Collected data:
[Start of Attachment]

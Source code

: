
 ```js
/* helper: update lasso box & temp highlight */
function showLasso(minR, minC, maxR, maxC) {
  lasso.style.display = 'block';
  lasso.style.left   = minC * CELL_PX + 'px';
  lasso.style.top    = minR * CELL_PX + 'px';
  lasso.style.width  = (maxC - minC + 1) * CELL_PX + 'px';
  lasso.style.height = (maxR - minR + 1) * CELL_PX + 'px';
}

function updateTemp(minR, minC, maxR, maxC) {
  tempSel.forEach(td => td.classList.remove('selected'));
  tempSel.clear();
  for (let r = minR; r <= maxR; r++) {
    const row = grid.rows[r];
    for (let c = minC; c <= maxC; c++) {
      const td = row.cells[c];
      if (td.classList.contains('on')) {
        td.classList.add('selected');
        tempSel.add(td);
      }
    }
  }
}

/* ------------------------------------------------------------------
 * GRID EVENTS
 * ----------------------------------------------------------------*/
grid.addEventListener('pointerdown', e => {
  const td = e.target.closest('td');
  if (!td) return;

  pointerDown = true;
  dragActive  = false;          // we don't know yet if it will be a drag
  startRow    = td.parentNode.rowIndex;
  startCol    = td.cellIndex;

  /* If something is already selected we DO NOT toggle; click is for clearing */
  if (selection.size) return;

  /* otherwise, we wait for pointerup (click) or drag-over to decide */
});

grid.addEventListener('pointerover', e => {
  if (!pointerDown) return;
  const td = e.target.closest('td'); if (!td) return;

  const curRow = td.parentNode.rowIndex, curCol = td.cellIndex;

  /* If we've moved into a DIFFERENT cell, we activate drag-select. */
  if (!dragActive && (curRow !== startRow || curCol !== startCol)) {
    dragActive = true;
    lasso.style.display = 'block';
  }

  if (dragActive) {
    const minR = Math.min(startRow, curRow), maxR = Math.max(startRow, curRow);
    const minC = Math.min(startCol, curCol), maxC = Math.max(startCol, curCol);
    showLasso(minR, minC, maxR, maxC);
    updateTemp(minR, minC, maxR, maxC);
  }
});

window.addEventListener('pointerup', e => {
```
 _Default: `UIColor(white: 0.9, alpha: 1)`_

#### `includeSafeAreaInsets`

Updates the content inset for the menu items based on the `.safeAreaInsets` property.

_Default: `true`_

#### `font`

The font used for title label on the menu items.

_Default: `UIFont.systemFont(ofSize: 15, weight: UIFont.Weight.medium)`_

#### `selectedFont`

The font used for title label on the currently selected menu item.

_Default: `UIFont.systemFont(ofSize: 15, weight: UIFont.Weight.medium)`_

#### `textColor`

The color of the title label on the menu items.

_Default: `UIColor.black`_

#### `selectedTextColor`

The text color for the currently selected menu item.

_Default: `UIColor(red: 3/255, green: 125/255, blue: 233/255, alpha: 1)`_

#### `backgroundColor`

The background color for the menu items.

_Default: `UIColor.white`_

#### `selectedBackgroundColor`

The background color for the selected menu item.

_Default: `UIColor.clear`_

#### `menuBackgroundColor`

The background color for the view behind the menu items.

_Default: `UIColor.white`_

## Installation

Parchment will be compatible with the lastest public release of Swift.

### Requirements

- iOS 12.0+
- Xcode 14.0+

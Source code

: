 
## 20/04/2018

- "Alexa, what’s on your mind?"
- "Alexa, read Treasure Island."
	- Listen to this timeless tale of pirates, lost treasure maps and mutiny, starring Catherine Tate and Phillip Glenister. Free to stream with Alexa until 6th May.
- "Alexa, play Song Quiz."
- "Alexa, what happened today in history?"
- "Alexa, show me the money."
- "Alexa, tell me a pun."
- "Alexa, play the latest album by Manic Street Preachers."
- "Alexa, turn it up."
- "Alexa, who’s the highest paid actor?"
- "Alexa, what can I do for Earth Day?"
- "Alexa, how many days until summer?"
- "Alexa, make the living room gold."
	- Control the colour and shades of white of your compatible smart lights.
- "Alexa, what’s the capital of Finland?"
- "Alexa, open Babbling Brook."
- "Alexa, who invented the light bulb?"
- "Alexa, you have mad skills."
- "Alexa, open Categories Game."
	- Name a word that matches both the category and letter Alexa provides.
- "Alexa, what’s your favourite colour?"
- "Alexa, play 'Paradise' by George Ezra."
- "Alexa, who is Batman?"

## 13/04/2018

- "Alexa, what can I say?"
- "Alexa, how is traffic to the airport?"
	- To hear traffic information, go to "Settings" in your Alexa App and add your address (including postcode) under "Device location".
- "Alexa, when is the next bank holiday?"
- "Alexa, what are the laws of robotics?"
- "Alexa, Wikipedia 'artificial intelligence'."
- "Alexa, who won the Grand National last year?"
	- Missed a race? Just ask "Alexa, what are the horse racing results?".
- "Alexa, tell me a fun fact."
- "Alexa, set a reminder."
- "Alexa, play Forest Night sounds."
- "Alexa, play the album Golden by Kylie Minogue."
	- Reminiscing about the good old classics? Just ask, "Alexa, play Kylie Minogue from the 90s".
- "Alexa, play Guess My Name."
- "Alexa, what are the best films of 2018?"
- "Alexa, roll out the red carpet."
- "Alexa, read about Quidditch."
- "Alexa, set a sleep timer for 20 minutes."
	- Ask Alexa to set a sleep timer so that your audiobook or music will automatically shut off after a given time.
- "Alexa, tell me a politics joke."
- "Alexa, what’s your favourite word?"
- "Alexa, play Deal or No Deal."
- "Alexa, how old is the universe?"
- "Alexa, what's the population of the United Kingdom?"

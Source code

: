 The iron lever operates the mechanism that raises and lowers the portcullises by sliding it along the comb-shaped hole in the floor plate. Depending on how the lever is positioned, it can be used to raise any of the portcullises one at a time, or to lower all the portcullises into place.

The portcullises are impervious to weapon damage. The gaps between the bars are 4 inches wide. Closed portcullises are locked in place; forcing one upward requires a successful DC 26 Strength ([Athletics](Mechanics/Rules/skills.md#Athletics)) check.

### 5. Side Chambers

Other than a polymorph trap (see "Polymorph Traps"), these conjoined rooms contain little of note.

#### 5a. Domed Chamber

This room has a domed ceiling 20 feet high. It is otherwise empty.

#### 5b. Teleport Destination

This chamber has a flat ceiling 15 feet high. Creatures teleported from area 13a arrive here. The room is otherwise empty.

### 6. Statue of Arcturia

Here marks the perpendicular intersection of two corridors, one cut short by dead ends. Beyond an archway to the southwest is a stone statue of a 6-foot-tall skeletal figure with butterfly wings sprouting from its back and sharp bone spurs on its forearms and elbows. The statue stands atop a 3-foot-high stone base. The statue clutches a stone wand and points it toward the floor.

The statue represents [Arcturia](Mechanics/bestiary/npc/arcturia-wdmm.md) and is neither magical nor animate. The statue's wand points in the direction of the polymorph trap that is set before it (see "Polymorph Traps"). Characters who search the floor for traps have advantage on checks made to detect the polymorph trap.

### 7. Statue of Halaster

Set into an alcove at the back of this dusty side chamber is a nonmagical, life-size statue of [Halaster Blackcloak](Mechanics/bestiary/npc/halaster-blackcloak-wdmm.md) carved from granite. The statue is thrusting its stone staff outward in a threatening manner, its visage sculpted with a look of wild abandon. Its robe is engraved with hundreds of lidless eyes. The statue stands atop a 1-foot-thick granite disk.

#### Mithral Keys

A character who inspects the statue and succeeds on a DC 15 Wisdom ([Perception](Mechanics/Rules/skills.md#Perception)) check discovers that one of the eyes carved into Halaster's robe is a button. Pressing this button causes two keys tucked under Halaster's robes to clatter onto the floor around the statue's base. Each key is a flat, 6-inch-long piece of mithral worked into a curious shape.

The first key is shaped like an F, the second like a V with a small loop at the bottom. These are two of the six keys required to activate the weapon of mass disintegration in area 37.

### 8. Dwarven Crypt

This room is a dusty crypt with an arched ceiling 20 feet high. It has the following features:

[End of Attachment]

§ WHAT YOU WILL DO: Search the records above for the string "function" and copy each line that holds it.

§ RESULT OF THE EXERCISE:
function showLasso(minR, minC, maxR, maxC) {
function updateTemp(minR, minC, maxR, maxC) {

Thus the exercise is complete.